I managed a little laugh. “It’s been a while, you know.”
“You were so beautiful,” David said. “Why would you want to change?”
I shrugged.
“Sammie.” He reached out and touched my hair.
“I got married again.” The words came out in a croak. “In New York. An older man.”
He had moved to stand behind me. I couldn’t see his face, but I imagined that he was smiling. “Sounds like you’ve got a type.”
“You know,” I said, without turning, without looking at him, “we never got divorced.”
His hand moved slowly in my hair. “I got the papers you sent, and I know I should have signed them. I knew you weren’t coming back. But I never did. I just kept hoping. .” His hand was on my shoulder now. “Are you happy?” he asked.
Eyes closed, I whispered, “For a while, I was.”
“Did you ever think of me?”
“Sometimes.” It was true. In Los Angeles, when I was broke and lonely, getting rejected at auditions a dozen times a week, I’d think of David, who had always been unfailingly kind. I’d remember the coat he’d given me, the mugs of milky coffee, his mouth warm against the back of my neck. Little Cat, Little Cat .
“My husband and I… we were supposed to have a baby. With a surrogate.” He came to sit beside me on the couch. His eyebrows drew together as he studied me. I met his gaze, telling myself I wasn’t the girl he’d known, the girl he’d saved, the cat who’d crept out of his bed and out of his house one summer morning with all the cash in his wallet, the girl who’d sold her engagement ring at a West Hollywood pawnshop and tried to think of that brief, early marriage as the first of many skins she’d shed, the first of many selves she’d outgrow.
“About that divorce,” I said.
He sighed, nodding. “I figured someday you’d be back for that.”

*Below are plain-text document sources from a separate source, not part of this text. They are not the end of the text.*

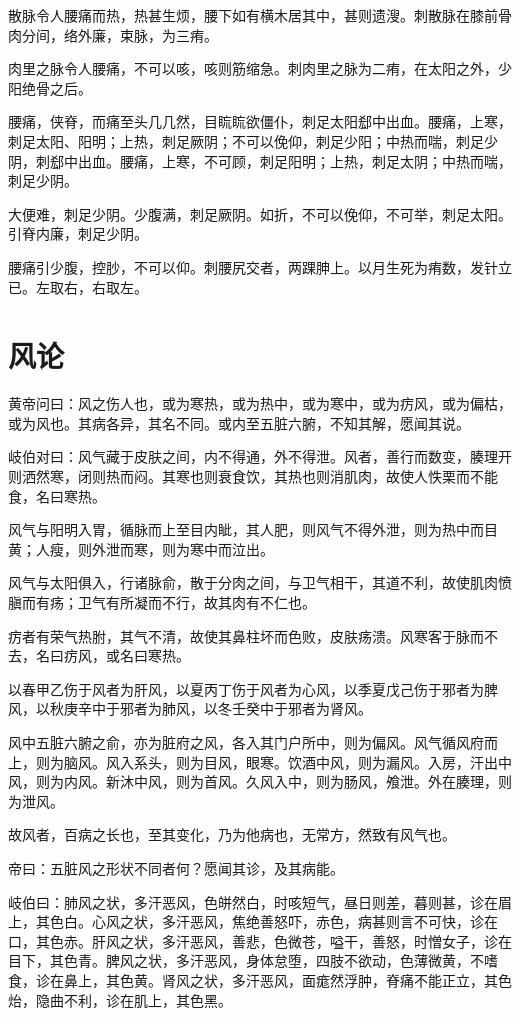 \documentclass{article}%
\begin{document}
散脉令人腰痛而热，热甚生烦，腰下如有横木居其中，甚则遗溲。刺散脉在膝前骨肉分间，络外廉，束脉，为三痏。

肉里之脉令人腰痛，不可以咳，咳则筋缩急。刺肉里之脉为二痏，在太阳之外，少阳绝骨之后。

腰痛，侠脊，而痛至头几几然，目䀮䀮欲僵仆，刺足太阳郄中出血。腰痛，上寒，刺足太阳、阳明；上热，刺足厥阴；不可以俛仰，刺足少阳；中热而喘，刺足少阴，刺郄中出血。腰痛，上寒，不可顾，刺足阳明；上热，刺足太阴；中热而喘，刺足少阴。

大便难，刺足少阴。少腹满，刺足厥阴。如折，不可以俛仰，不可举，刺足太阳。引脊内廉，刺足少阴。

腰痛引少腹，控䏚，不可以仰。刺腰尻交者，两踝胂上。以月生死为痏数，发针立已。左取右，右取左。
\section{风论}
黄帝问曰：风之伤人也，或为寒热，或为热中，或为寒中，或为疠风，或为偏枯，或为风也。其病各异，其名不同。或内至五脏六腑，不知其解，愿闻其说。

岐伯对曰：风气藏于皮肤之间，内不得通，外不得泄。风者，善行而数变，腠理开则洒然寒，闭则热而闷。其寒也则衰食饮，其热也则消肌肉，故使人怢栗而不能食，名曰寒热。

风气与阳明入胃，循脉而上至目内眦，其人肥，则风气不得外泄，则为热中而目黄；人瘦，则外泄而寒，则为寒中而泣出。

风气与太阳俱入，行诸脉俞，散于分肉之间，与卫气相干，其道不利，故使肌肉愤䐜而有疡；卫气有所凝而不行，故其肉有不仁也。

疠者有荣气热胕，其气不清，故使其鼻柱坏而色败，皮肤疡溃。风寒客于脉而不去，名曰疠风，或名曰寒热。

以春甲乙伤于风者为肝风，以夏丙丁伤于风者为心风，以季夏戊己伤于邪者为脾风，以秋庚辛中于邪者为肺风，以冬壬癸中于邪者为肾风。

风中五脏六腑之俞，亦为脏府之风，各入其门户所中，则为偏风。风气循风府而上，则为脑风。风入系头，则为目风，眼寒。饮酒中风，则为漏风。入房，汗出中风，则为内风。新沐中风，则为首风。久风入中，则为肠风，飧泄。外在腠理，则为泄风。

故风者，百病之长也，至其变化，乃为他病也，无常方，然致有风气也。

帝曰：五脏风之形状不同者何？愿闻其诊，及其病能。

岐伯曰：肺风之状，多汗恶风，色皏然白，时咳短气，昼日则差，暮则甚，诊在眉上，其色白。心风之状，多汗恶风，焦绝善怒吓，赤色，病甚则言不可快，诊在口，其色赤。肝风之状，多汗恶风，善悲，色微苍，嗌干，善怒，时憎女子，诊在目下，其色青。脾风之状，多汗恶风，身体怠堕，四肢不欲动，色薄微黄，不嗜食，诊在鼻上，其色黄。肾风之状，多汗恶风，面痝然浮肿，脊痛不能正立，其色炲，隐曲不利，诊在肌上，其色黑。
\end{document}
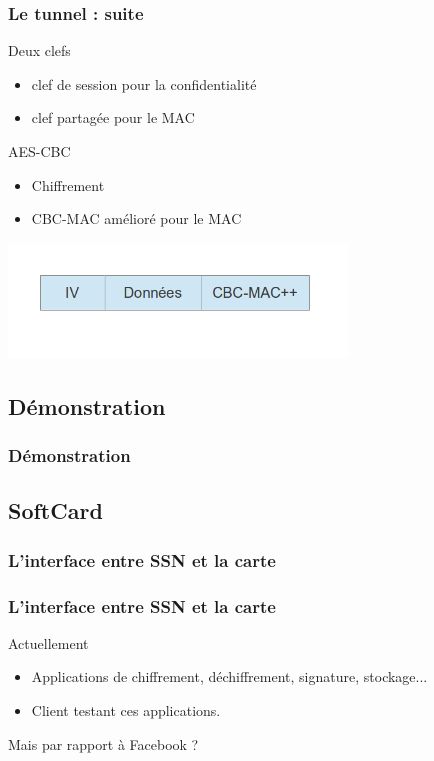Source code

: \documentclass{beamer}
\begin{document}
\begin{frame}
    \frametitle{Le tunnel : suite}

\begin{exampleblock}{Deux clefs}
        \begin{itemize}
            \item clef de session pour la confidentialité
            \item clef partagée pour le MAC
        \end{itemize}
	\end{exampleblock}
\begin{exampleblock}{AES-CBC}
        \begin{itemize}
            \item Chiffrement
            \item CBC-MAC amélioré pour le MAC
        \end{itemize}
	\end{exampleblock}
 \includegraphics[width=9cm]{packet}
\end{frame}

\subsection{Démonstration}
\begin{frame}
    \frametitle{Démonstration}
    \begin{block}{}
    \end{block}
\end{frame}

\subsection{SoftCard}
\begin{frame}
\frametitle{L'interface entre SSN et la carte}
    \frametitle{L'interface entre SSN et la carte}
    \begin{block}{Actuellement}
        \begin{itemize}
            \item Applications de chiffrement, déchiffrement, signature, stockage...
            \item Client testant ces applications.
        \end{itemize}
    \end{block}

    Mais par rapport à Facebook ?
\end{frame}
\end{document}
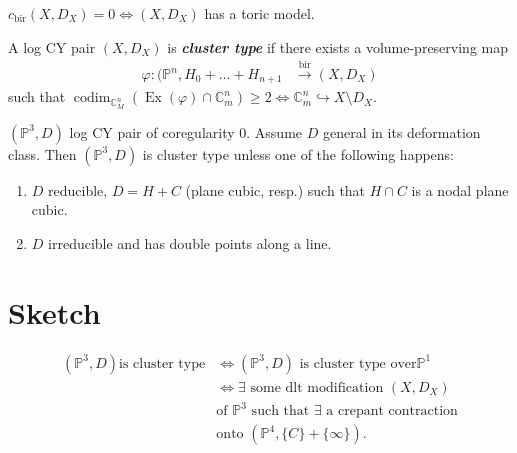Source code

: \begin{thm}\leavevmode
	$c_{\operatorname{bir}}(X,D_X)=0\iff(X,D_X)$ has a toric model.
\end{thm}

\begin{defn}
	A log CY pair $(X,D_X)$ is \textit{\textbf{cluster type}} if there exists a volume-preserving map
	\begin{align*}
		\varphi: (\mathbb{P}^n,H_0+\ldots+H_{n+1} &\overset{\operatorname{bir}}{\longrightarrow}(X,D_X) 
	\end{align*}
such that $\operatorname{codim}_{\mathbb{C}^n_M}(\operatorname{Ex}(\varphi )\cap \mathbb{C}^n_m)\geq 2\iff \mathbb{C}^n_m\hookrightarrow X\setminus D_X$.
	
\end{defn}

\begin{thm}\leavevmode
	$(\mathbb{P}^3,D)$ log CY pair of coregularity 0.  Assume $D$ general in its deformation class. Then $(\mathbb{P}^3,D)$ is cluster type unless one of the following happens:
	\begin{enumerate}[label=(\roman*)]
		\item $D$ reducible, $D=H+C$ (plane cubic, resp.) such that $H\cap C$ is a nodal plane cubic.

		\item $D$ irreducible and has double points along a line.
	\end{enumerate}
\end{thm}

\section{Sketch}

\begin{align*}
	(\mathbb{P}^3,D)\text{is cluster type}  &\iff(\mathbb{P}^3,D) \text{ is cluster type over}\mathbb{P}^1\\
	&\iff\exists \text{ some dlt modification } (X,D_X)\\
	&\text{of $\mathbb{P}^3$ such that $\exists $ a crepant contraction}\\
	&\text{onto $(\mathbb{P}^4,\{C\} +\{\infty\} )$} .
\end{align*}



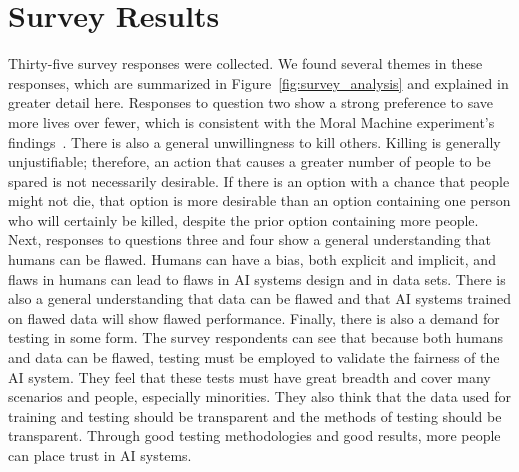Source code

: \documentclass[paper=a4paper]{report}
\begin{document}
\FloatBarrier
\section{Survey Results}

Thirty-five survey responses were collected. We found several themes in these responses, which are
summarized in Figure~\ref{fig:survey_analysis} and explained in greater detail here. Responses to
question two show a strong preference to save more lives over fewer, which is consistent with the
Moral Machine experiment's findings~\cite{awad2018moral}. There is also a general unwillingness to
kill others. Killing is generally unjustifiable; therefore, an action that causes a greater number
of people to be spared is not necessarily desirable. If there is an option with a chance that people
might not die, that option is more desirable than an option containing one person who will certainly
be killed, despite the prior option containing more people. Next, responses to questions three and
four show a general understanding that humans can be flawed. Humans can have a bias, both explicit
and implicit, and flaws in humans can lead to flaws in AI systems design and in data sets. There is
also a general understanding that data can be flawed and that AI systems trained on flawed data will
show flawed performance. Finally, there is also a demand for testing in some form. The survey
respondents can see that because both humans and data can be flawed, testing must be employed to
validate the fairness of the AI system. They feel that these tests must have great breadth and cover
many scenarios and people, especially minorities. They also think that the data used for training
and testing should be transparent and the methods of testing should be transparent. Through good
testing methodologies and good results, more people can place trust in AI systems.
\end{document}
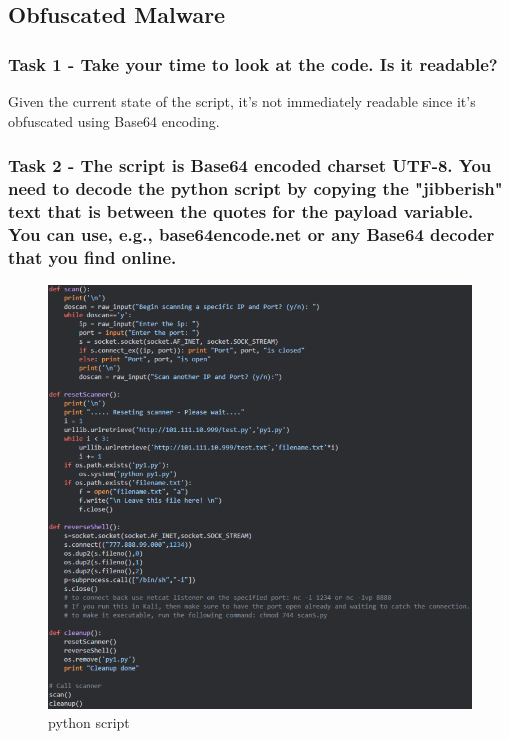 \subsection{Obfuscated Malware}

\subsubsection{Task 1 - Take your time to look at the code. Is it readable?}
Given the current state of the script, it's not immediately readable since it's obfuscated using
Base64 encoding.

\subsubsection{Task 2 - The script is Base64 encoded charset UTF-8. You need to decode the
    python script by copying the "jibberish" text that is between the quotes for the
    payload variable. You can use, e.g., base64encode.net or any Base64 decoder
    that you find online.}

\begin{figure}[H]
    \centering
    \includegraphics[width=0.9\linewidth]{pic/python script.png}
    \caption{python script}
    \label{fig:python script}
\end{figure}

“I should have done it a while ago.” The truth was, I’d hoped that sending him the papers would be enough, that he’d sign them and file them and it would all be over without my having to do a thing.
“Does it mean,” he asked, “that you’re not really married to the other guy?”
“That’s a little unclear. He’s dead now.”
“Oh.” He looked sympathetic, and I felt stabbed through with remorse. He wasn’t a bad guy, and he’d never done anything except try to help me. I had treated him poorly, and being young and mistreated myself wasn’t much of an excuse.
The papers I’d sent David, my petition for divorce, were in a drawer in the kitchen, still in the envelope I’d used to mail them. I felt my heart stutter, looking at my teenage handwriting, big and loopy, young and hopeful. I’d called a lawyer from the train that morning. In David’s apartment I called her again, and she said she’d meet us in her office in an hour. The rules, as she explained them when we arrived, were clear: I’d filed papers, but David had never signed them, which made me guilty of bigamy. “We can file for leniency,” she told us, and David had nodded. “I’ll do whatever I can to make this right.” My mind wandered while they talked. I wondered what would happen: if my marriage hadn’t been legal, then maybe Marcus couldn’t have left me anything. Maybe not even the baby was mine. I wondered, too, why David had never remarried, whether there’d been a string of teenage girls in the years since we’d parted or if maybe he was still in love with me.
Less than an hour, the lawyer had said, but by the time everything was signed and notarized it was closer to two, and then we were back out on the sticky sidewalk, underneath a low gray sky. The first hard thing was done. I was divorced. I’d made it over the hurdle. But worse was coming.